*** Opening of Supplied material ***
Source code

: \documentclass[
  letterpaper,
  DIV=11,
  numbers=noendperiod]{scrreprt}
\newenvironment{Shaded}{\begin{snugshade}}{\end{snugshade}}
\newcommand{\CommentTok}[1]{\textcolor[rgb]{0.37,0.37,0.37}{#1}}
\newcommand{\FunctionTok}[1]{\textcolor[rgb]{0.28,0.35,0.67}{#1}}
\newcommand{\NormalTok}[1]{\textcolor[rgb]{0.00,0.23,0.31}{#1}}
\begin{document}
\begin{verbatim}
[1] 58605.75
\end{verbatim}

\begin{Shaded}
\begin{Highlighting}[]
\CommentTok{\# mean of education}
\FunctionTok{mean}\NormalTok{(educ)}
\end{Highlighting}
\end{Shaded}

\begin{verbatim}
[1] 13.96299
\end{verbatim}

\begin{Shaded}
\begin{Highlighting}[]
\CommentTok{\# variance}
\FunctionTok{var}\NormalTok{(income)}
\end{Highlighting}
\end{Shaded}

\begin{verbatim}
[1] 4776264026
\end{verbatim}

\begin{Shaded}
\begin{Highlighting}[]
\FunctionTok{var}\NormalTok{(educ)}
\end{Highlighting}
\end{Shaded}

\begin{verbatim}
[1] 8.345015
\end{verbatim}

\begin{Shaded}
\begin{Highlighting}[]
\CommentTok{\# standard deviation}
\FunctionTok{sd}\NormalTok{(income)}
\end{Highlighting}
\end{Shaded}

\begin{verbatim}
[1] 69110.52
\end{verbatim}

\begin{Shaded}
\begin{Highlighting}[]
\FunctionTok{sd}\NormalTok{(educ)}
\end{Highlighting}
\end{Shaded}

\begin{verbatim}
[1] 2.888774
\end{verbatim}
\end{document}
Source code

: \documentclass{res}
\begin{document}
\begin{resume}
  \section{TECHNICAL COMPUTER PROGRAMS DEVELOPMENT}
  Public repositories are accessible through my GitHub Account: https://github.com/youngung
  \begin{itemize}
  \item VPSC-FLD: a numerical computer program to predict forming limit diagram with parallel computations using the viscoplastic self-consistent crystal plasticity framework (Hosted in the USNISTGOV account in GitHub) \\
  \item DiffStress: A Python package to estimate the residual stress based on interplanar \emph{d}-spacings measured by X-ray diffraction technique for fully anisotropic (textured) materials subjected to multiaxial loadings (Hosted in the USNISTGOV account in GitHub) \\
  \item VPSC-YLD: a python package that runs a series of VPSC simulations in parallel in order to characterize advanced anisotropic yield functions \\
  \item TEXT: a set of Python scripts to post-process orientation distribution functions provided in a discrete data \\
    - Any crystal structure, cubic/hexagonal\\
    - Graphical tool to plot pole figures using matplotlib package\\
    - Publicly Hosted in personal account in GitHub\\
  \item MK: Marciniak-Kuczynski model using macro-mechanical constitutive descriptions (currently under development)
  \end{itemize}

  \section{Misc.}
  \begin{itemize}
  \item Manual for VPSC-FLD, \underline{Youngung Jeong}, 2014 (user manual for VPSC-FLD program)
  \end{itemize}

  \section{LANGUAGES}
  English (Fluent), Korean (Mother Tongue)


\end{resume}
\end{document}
*** Close of Supplied material ***
[What this task involves]: Pull out each line of the entries that contains "Hosted".

[Task result]:
  \item VPSC-FLD: a numerical computer program to predict forming limit diagram with parallel computations using the viscoplastic self-consistent crystal plasticity framework (Hosted in the USNISTGOV account in GitHub) \\
  \item DiffStress: A Python package to estimate the residual stress based on interplanar \emph{d}-spacings measured by X-ray diffraction technique for fully anisotropic (textured) materials subjected to multiaxial loadings (Hosted in the USNISTGOV account in GitHub) \\
    - Publicly Hosted in personal account in GitHub\\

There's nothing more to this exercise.